What macro photography is
To explain what macro photography really is we have to get familiar with two terms that in fact mean the same. The first is magnification. This parameter shows how much the image of the subject reflected on the sensor of the camera or on the negative is bigger than its life size. If the subject in reality is 0.5 cm long, and its image reflected on the sensor is 1cm long, it means that magnification equals 2. If this image was 0.25 cm long, the magnification would be 0.5.
The second term is reproduction ratio. It is defined by means of a fraction. For example 1:2 reproduction ratio means that the size of the subject on the image sensor is two times smaller than its life size.
Of course this refers to the maximum magnification for a given lens-sensor set, the photograph is taken from the closest possible distance allowing the image to be still sharp.

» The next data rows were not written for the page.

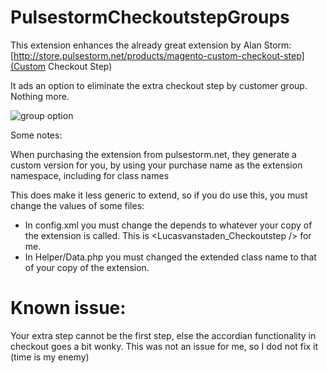 # PulsestormCheckoutstepGroups

This extension enhances the already great extension by Alan Storm: [http://store.pulsestorm.net/products/magento-custom-checkout-step](Custom Checkout Step)

It ads an option to eliminate the extra checkout step by customer group. Nothing more.

![group option](//www.proxiblue.com.au/media/wysiwyg/Selection_415_1.png)

Some notes:

When purchasing the extension from pulsestorm.net, they generate a custom version for you, by using your purchase name as the extension namespace, including for class names

This does make it less generic to extend, so if you do use this, you must change the values of some files:

- In config.xml you must change the depends to whatever your copy of the extension is called. This is <Lucasvanstaden_Checkoutstep /> for me.
- In Helper/Data.php you must changed the extended class name to that of your copy of the extension.

Known issue:
============

Your extra step cannot be the first step, else the accordian functionality in checkout goes a bit wonky. This was not an issue for me, so I dod not fix it (time is my enemy)

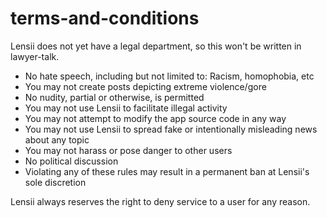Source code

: # terms-and-conditions

Lensii does not yet have a legal department, so this won't be written in lawyer-talk.

- No hate speech, including but not limited to: Racism, homophobia, etc
- You may not create posts depicting extreme violence/gore
- No nudity, partial or otherwise, is permitted
- You may not use Lensii to facilitate illegal activity
- You may not attempt to modify the app source code in any way
- You may not use Lensii to spread fake or intentionally misleading news about any topic
- You may not harass or pose danger to other users
- No political discussion
- Violating any of these rules may result in a permanent ban at Lensii's sole discretion



Lensii always reserves the right to deny service to a user for any reason.
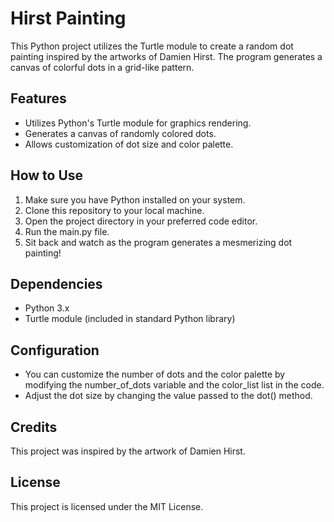 # Hirst Painting
This Python project utilizes the Turtle module to create a random dot painting inspired by the artworks of Damien Hirst. The program generates a canvas of colorful dots in a grid-like pattern.

## Features

* Utilizes Python's Turtle module for graphics rendering.
* Generates a canvas of randomly colored dots.
* Allows customization of dot size and color palette.
  
## How to Use
1. Make sure you have Python installed on your system.
2. Clone this repository to your local machine.
3. Open the project directory in your preferred code editor.
4. Run the main.py file.
5. Sit back and watch as the program generates a mesmerizing dot painting!
   
## Dependencies
* Python 3.x
* Turtle module (included in standard Python library)
  
## Configuration
* You can customize the number of dots and the color palette by modifying the number_of_dots variable and the color_list list in the code.
* Adjust the dot size by changing the value passed to the dot() method.
  
## Credits
This project was inspired by the artwork of Damien Hirst.

## License
This project is licensed under the MIT License.


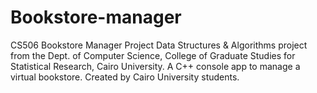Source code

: # Bookstore-manager
CS506 Bookstore Manager Project  Data Structures &amp; Algorithms project from the Dept. of Computer Science, College of Graduate Studies for Statistical Research, Cairo University. A C++ console app to manage a virtual bookstore. Created by Cairo University students.
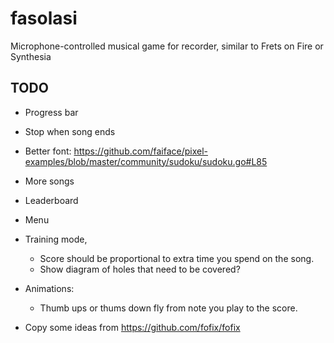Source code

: # fasolasi
Microphone-controlled musical game for recorder, similar to Frets on Fire or Synthesia


## TODO
- Progress bar
- Stop when song ends
- Better font: https://github.com/faiface/pixel-examples/blob/master/community/sudoku/sudoku.go#L85
- More songs 
- Leaderboard
- Menu
- Training mode,
	- Score should be proportional to extra time you spend on the song.
	- Show diagram of holes that need to be covered?

- Animations:
	- Thumb ups or thums down fly from note you play to the score.

- Copy some ideas from https://github.com/fofix/fofix

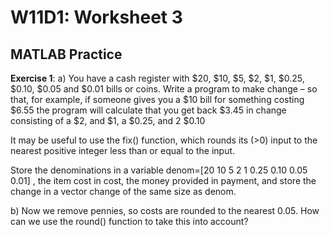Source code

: # W11D1: Worksheet 3

## MATLAB Practice

**Exercise 1**: a) You have a cash register with $20, $10, $5, $2, $1,
$0.25, $0.10, $0.05 and $0.01 bills or coins. Write a program to make
change – so that, for example, if someone gives you a $10 bill for
something costing $6.55 the program will calculate that you get back
$3.45 in change consisting of a $2, and $1, a $0.25, and 2 $0.10

It may be useful to use the fix() function, which rounds its (\>0) input
to the nearest positive integer less than or equal to the input.

Store the denominations in a variable denom=\[20 10 5 2 1 0.25 0.10 0.05
0.01\] , the item cost in cost, the money provided in payment, and store
the change in a vector change of the same size as denom.

b) Now we remove pennies, so costs are rounded to the nearest 0.05. How
can we use the round() function to take this into account?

That’s why when describing a lens the term maximum magnification is used which best reflects the gist of he matter.
It is commonly accepted that the real macro lens starts when maximum magnification equals 1 or more. However, many producers characterise the lenses capable of reproduction ratios of 1:1 or even 1:3 as macro lenses. They are often universal zooms, which offer the possibility of shooting the small objects like flowers, insects etc. at the same time, however, the quality they produce is much worse than that of the professional macro lenses. Most producers offer the macro lenses with the maximum magnification of 1. If you want to produce greater close-ups, you have to use different accessories that will be discussed later in the book. The only exception is Canon which offers MP-E65mm lens capable of magnifying the image from 1 to 5 times. How does it work in practice?
Let’s take Canon 50d for example, it is fitted with APS-C image sensor sized 22.3x14.9 mm and attach Canon 100 mm L IS USM macro lens of maximum 1:1 reproduction ratio whose minimum focusing distance from a sensor is 30 cm (between ten and twenty cm from the front of a lens). If we put the object, which is the same size as the image sensor, at such distance it will cover the whole visual field in the photograph. If this object was a butterfly with a wingspan of 7 cm, we would see a fragment of it (22.3x14.9mm actual size) in the photo.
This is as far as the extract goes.